Clause 15 requires the registration as local land charges in England and Wales of rights enforceable under Section 23(7) of the Civil Aviation Act, 1949, which deals with powers over land in connection with civil aviation. This Clause is necessary because we have recently been advised that Section 23(7) does not accord with the principles of land registration in England and Wales, in that it does not require certain rights created by agreement, which, under Section 23(7), becomes binding upon the successors in title of the grantor, to be registered in a public register.

Clause 16 extends the time limit for summary prosecutions under the Air Navigation Order and Regulations arising out of aircraft accidents. The Committee will probably remember that the Cairns Committee on Aircraft Accident Investigation recommended that the time limit of six months for summary prosecutions for offences arising out of aircraft accidents should be extended for 12 months. This is what Clause 16 does.

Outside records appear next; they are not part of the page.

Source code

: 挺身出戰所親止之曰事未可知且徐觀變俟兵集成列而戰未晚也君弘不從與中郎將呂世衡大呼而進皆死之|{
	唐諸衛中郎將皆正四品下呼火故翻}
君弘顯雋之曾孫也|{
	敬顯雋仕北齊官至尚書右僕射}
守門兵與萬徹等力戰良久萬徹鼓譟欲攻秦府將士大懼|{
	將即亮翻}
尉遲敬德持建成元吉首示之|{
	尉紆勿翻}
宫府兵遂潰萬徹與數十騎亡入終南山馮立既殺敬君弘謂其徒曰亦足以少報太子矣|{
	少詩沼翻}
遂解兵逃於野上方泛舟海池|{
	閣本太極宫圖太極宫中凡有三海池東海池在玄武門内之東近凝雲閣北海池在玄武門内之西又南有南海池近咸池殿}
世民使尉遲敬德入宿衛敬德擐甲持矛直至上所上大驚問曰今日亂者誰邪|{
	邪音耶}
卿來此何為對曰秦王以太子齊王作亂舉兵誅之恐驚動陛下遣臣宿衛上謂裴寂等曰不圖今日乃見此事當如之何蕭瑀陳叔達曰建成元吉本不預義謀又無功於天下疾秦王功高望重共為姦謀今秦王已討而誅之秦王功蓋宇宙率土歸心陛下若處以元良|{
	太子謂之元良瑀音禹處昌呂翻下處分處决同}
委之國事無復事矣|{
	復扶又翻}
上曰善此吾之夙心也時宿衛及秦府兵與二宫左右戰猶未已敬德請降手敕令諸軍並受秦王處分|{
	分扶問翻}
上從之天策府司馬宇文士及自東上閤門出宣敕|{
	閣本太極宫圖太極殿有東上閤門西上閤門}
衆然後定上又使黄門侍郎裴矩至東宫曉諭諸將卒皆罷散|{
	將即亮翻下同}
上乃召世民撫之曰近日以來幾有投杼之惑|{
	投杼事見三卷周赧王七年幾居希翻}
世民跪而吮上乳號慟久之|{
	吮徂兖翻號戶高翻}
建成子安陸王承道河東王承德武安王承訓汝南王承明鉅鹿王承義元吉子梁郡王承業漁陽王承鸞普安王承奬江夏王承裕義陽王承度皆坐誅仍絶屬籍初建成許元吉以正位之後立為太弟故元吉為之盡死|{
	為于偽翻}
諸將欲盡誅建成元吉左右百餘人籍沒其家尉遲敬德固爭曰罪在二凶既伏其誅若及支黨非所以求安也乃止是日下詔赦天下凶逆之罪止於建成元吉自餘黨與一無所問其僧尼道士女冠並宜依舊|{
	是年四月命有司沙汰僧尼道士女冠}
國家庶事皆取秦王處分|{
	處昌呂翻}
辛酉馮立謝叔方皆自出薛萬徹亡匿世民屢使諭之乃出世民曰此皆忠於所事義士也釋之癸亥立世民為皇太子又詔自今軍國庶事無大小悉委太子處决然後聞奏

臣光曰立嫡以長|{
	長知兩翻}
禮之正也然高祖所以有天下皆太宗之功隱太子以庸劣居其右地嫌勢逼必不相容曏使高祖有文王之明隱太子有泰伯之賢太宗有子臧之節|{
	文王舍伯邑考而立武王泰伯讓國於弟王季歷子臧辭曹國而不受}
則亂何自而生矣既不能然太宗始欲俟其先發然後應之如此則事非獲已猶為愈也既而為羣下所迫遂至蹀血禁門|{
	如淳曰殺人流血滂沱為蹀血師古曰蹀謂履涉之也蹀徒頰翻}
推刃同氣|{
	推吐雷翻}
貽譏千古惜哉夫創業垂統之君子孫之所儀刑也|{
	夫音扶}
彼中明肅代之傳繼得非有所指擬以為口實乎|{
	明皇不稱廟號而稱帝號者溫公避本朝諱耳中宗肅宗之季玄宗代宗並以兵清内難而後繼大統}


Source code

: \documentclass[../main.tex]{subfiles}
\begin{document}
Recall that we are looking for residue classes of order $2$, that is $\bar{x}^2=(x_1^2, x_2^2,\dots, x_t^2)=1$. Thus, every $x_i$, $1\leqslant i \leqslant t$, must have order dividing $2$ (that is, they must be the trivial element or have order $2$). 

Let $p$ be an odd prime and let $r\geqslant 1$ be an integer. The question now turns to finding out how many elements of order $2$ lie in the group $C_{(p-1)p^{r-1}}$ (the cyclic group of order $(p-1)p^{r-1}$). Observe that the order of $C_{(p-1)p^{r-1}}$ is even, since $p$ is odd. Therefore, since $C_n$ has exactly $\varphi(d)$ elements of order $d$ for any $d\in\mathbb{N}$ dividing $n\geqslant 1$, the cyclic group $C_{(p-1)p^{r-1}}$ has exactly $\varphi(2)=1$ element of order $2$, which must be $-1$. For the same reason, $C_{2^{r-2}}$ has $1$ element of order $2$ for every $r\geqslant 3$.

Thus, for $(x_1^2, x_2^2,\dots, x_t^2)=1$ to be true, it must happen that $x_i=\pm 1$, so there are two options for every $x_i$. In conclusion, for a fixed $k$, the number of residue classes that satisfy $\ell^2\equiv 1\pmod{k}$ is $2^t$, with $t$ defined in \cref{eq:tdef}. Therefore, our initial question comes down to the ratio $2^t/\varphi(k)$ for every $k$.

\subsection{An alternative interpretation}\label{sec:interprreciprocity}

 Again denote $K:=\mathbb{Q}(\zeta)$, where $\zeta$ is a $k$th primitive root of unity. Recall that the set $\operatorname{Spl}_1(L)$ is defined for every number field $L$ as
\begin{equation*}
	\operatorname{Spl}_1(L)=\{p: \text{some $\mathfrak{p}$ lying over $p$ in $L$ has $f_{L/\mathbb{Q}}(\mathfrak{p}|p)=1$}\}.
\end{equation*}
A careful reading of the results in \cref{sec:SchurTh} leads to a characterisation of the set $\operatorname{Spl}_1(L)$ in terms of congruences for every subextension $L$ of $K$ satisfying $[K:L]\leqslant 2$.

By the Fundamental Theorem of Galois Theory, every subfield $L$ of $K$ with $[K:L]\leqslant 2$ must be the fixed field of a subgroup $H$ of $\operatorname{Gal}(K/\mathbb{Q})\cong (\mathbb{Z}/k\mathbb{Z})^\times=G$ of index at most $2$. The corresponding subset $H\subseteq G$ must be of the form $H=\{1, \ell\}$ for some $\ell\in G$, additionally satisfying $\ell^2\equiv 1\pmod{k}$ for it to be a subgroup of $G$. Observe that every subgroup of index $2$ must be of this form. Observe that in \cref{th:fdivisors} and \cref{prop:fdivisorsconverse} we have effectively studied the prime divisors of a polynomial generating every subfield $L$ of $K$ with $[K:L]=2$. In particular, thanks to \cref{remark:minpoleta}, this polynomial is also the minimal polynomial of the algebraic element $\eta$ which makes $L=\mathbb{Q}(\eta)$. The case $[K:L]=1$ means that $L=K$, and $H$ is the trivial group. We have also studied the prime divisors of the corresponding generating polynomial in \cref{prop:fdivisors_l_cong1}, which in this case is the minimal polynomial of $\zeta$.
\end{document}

It also provides that the term "accident" used in the Clause, and in Section 10 of the Civil Aviation Act, 1949, shall include any fortuitous or unexpected event by which the safety of an aircraft or any person is threatened. This would include, for example, an air-miss, which could be said to be the avoidance, rather than the occurrence, of an accident, and an unexpected malfunction of an aircraft's controls, even though no damage or, in normal language, no accident resulted. "Accident" is not defined in the Civil Aviation Act, 1949, and this Clause ensures that Regulations for the investigation of aircraft accidents made under Section 10 of that Act, as well as the provisions of this Clause, can apply to any such fortuitous or unexpected event.

Clause 17 ensures that the existing powers of control over adjacent land shall apply to areas where the testing of planes take place. At the present moment there is some doubt whether at aerodromes such as Hurn, or, in earlier days, Wisley, where testing has taken place, the powers over buildings on adjacent lands can apply. This Clause makes clear that they can.

Clause 18 makes a number of minor amendments affecting the British Airports Authority, B.E.A. and B.O.A.C. It simplifies the formalities respecting the common seal of these three bodies and defines the word "pension" for the purposes of paragraph 9(1) of Schedule 1 to the Airports Authority Act, 1965. Owing to an oversight, the Airports Authority Act, 1965, included no definition of "pension ". Without the definition, the word might be interpreted as meaning only periodical payments, so that no lump sum payments could be made.

Clause 19 repeals some inoperative provisions of Part IV of the Civil Aviation Act, 1949, relating to damage caused by aircraft to persons and property on land or water. Section 128 of the Companies Act, 1967, repealed some of the Sections of Part IV of the Civil Aviation Act, 1949, those relating to compulsory third-party insurance, which had never been brought into force. This Clause repeals the remaining provisions of Part IV, which are obsolete particularly because of the low limit of liability which they impose.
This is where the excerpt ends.